## Exercise directions
Out of the data below, copy every line with the string "original".

## Available records

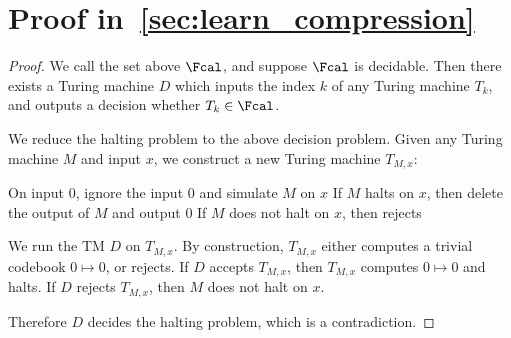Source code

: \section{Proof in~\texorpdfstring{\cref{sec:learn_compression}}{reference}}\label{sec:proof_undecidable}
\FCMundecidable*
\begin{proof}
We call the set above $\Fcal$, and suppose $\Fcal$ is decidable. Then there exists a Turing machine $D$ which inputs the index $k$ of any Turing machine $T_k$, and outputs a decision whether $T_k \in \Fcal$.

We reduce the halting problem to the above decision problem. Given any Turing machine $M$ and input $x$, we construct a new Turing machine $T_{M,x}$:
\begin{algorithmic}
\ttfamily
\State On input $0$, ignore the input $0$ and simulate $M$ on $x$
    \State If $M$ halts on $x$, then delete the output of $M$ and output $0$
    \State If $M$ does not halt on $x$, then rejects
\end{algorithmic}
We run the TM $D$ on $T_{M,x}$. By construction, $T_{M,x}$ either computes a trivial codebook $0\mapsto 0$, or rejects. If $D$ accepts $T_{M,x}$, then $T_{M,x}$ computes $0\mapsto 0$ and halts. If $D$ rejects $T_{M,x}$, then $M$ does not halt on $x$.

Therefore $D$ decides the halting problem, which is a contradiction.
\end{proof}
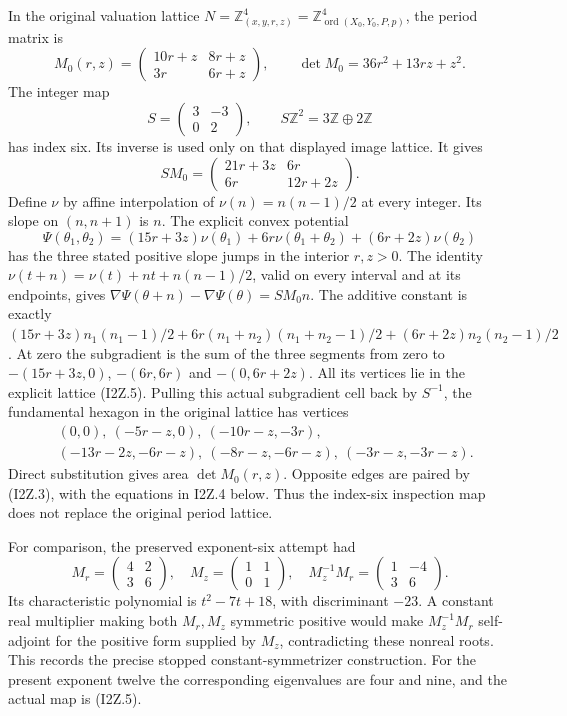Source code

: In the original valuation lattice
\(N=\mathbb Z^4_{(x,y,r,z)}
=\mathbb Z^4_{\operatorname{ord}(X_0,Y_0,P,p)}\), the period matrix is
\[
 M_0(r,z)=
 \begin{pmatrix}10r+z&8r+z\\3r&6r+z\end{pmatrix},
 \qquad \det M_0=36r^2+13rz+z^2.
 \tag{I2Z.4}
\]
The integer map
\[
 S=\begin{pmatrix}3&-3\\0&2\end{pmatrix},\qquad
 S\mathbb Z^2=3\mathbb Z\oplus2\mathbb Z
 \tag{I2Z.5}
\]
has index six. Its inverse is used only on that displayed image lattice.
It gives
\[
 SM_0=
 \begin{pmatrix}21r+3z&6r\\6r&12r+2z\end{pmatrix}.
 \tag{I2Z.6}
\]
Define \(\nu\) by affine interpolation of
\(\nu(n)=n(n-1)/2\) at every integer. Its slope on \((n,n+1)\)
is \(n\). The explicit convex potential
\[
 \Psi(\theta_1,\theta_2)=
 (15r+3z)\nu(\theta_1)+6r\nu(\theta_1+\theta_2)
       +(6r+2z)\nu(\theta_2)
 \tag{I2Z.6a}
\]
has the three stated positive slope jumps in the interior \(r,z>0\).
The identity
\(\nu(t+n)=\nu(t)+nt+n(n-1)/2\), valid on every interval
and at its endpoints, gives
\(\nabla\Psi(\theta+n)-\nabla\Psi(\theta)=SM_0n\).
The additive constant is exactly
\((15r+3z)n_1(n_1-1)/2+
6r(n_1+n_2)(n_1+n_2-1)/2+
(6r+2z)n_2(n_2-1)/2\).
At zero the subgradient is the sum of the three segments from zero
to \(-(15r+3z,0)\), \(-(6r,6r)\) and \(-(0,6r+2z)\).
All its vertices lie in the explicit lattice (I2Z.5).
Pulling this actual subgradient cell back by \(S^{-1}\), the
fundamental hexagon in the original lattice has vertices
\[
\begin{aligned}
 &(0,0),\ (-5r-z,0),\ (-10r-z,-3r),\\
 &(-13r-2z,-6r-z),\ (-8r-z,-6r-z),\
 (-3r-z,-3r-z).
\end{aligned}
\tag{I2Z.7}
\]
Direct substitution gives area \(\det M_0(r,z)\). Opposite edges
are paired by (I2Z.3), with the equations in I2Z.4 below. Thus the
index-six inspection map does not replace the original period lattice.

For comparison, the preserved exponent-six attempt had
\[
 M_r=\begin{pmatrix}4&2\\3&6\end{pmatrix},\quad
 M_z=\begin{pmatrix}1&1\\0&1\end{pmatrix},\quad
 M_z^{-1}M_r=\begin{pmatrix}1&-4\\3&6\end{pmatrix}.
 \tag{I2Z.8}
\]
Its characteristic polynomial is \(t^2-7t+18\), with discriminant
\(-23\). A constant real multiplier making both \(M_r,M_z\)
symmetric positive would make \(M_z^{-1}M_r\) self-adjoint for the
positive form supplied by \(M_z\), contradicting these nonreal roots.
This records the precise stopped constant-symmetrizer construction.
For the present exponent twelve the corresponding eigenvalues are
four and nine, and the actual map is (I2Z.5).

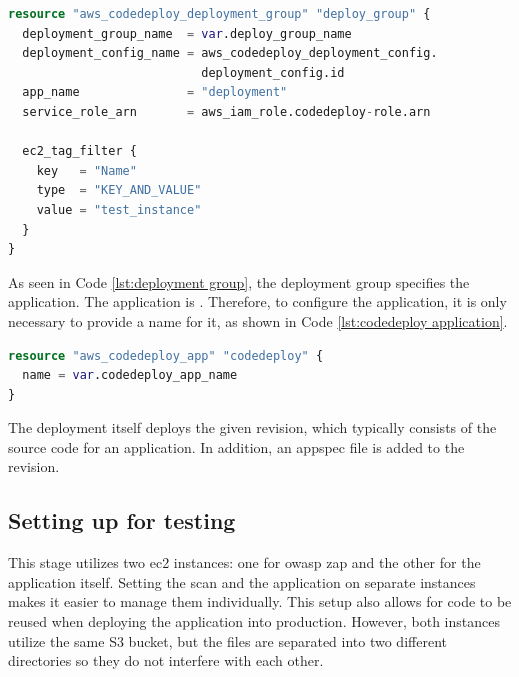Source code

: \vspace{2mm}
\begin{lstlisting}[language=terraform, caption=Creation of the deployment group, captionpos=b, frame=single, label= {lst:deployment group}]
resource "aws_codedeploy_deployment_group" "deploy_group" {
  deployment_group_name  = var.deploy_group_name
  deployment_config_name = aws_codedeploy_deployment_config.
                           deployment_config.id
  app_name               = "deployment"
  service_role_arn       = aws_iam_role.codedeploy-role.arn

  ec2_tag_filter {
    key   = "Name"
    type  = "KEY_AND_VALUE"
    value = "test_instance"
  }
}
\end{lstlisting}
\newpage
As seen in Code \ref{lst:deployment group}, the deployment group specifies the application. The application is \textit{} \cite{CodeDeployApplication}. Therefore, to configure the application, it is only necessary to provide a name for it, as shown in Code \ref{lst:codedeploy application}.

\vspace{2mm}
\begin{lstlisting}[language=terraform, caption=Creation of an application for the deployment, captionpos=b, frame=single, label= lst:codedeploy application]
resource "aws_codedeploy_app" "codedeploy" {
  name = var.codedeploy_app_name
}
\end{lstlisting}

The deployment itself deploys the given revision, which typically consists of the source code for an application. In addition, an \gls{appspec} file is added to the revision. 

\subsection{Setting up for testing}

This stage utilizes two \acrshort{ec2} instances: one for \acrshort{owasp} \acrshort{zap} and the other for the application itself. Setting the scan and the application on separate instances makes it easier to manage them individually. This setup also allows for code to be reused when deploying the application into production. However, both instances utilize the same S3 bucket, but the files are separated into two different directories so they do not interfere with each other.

## Response box
: In the original valuation lattice
fundamental hexagon in the original lattice has vertices
index-six inspection map does not replace the original period lattice.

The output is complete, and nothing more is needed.